◆ EXERCISE AIM ◆
Copy each line of the listing below where the word "gradients" turns up.

◆ GIVEN DATA ◆
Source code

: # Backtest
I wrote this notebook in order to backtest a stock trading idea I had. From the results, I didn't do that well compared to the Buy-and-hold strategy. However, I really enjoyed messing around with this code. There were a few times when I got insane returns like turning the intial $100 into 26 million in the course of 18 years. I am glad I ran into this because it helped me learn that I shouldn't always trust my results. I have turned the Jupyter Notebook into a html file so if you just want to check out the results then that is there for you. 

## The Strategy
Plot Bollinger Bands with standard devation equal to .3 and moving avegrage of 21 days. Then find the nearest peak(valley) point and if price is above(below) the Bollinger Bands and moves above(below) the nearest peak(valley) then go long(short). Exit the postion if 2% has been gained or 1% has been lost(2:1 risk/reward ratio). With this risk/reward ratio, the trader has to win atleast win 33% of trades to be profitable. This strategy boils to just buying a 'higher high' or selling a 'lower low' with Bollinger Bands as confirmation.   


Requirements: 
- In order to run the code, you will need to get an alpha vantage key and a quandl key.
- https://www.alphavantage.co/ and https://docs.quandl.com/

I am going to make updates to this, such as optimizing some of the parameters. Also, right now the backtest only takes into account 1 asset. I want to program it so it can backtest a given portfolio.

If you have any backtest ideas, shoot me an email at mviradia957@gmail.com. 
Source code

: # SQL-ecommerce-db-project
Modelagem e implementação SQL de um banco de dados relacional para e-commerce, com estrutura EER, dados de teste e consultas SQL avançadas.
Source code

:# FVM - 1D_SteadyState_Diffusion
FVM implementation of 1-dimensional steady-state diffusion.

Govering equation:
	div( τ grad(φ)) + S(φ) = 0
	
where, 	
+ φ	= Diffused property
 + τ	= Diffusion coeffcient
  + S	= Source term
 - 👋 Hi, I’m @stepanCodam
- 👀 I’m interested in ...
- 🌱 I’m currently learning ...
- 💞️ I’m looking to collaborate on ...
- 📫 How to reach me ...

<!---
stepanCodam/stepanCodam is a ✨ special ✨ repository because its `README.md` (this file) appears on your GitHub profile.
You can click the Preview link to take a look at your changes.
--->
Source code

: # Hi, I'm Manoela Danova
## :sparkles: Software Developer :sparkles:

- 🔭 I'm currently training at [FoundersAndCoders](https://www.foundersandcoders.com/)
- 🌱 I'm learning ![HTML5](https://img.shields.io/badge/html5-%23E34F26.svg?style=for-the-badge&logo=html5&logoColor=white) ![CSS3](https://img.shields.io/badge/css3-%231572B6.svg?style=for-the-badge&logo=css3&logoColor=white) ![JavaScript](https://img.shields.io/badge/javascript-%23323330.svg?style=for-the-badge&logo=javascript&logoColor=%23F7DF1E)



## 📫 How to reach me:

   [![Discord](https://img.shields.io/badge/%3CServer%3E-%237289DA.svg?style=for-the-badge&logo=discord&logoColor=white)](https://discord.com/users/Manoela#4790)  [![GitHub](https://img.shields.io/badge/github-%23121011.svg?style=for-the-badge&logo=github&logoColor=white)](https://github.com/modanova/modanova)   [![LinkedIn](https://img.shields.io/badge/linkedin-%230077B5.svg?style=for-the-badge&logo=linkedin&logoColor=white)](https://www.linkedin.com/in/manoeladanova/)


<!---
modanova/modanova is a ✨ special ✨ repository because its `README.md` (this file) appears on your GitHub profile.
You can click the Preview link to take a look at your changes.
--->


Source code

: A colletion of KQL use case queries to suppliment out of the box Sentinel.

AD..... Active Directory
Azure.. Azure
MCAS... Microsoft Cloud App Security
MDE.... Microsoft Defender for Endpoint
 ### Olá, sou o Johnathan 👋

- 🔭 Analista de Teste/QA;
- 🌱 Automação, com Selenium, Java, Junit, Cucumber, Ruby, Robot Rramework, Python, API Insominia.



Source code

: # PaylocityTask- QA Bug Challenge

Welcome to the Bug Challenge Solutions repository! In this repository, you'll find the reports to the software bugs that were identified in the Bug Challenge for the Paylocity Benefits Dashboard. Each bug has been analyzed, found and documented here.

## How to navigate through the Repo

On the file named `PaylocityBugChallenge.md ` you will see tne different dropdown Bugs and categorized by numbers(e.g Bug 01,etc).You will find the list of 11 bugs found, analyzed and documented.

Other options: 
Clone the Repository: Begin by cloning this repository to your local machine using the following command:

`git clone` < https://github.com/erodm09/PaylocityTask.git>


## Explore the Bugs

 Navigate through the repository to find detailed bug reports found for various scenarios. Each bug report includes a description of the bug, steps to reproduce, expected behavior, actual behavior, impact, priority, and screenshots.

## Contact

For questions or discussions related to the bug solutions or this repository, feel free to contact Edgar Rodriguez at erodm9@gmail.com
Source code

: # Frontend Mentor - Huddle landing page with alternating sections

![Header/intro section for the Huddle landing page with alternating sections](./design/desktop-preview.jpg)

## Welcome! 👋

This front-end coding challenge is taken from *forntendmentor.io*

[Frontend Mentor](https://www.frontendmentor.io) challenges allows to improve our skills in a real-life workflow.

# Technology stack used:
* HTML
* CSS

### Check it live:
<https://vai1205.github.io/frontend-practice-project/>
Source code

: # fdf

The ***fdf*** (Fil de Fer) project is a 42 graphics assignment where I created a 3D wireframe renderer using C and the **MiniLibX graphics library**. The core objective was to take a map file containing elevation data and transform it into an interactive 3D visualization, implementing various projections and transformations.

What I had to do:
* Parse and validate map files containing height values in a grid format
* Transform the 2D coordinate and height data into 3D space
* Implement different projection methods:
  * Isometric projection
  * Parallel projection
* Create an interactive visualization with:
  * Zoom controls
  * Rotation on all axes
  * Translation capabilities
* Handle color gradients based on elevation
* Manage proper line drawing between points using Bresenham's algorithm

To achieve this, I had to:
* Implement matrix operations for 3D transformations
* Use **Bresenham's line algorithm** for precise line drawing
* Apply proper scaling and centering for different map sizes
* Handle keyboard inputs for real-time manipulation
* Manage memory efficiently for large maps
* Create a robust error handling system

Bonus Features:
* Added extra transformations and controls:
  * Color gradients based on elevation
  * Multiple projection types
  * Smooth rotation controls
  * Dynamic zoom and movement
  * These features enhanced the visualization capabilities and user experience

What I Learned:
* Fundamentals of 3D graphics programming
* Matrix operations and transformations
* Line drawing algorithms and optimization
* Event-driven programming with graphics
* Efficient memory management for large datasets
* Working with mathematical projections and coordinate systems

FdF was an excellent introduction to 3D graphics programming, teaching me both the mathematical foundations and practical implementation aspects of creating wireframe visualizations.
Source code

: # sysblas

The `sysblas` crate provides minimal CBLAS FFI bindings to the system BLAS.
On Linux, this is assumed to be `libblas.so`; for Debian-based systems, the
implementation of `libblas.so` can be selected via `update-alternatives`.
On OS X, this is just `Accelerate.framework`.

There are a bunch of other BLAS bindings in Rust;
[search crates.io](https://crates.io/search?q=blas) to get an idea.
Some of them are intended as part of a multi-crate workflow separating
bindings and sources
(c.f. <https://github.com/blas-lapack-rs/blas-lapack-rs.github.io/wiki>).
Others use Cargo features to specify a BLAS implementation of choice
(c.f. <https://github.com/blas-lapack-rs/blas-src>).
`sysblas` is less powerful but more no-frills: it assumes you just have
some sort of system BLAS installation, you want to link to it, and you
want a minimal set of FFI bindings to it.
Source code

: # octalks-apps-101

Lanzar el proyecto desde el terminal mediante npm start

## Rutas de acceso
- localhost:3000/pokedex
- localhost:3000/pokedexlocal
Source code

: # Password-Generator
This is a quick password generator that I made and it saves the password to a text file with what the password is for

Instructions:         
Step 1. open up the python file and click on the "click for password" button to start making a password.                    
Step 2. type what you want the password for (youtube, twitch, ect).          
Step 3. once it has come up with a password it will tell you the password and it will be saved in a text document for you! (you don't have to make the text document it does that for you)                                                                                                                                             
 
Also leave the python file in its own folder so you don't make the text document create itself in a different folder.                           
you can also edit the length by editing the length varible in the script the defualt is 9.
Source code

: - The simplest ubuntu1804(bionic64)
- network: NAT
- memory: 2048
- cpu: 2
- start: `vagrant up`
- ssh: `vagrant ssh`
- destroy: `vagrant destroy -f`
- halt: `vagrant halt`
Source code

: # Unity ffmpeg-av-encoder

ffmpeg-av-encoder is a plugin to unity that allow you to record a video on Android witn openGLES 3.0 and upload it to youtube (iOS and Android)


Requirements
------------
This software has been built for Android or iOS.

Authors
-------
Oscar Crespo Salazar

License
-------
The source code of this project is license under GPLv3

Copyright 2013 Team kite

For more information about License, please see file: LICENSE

◆ SOLUTION TO THE EXERCISE ◆
* Handle color gradients based on elevation
  * Color gradients based on elevation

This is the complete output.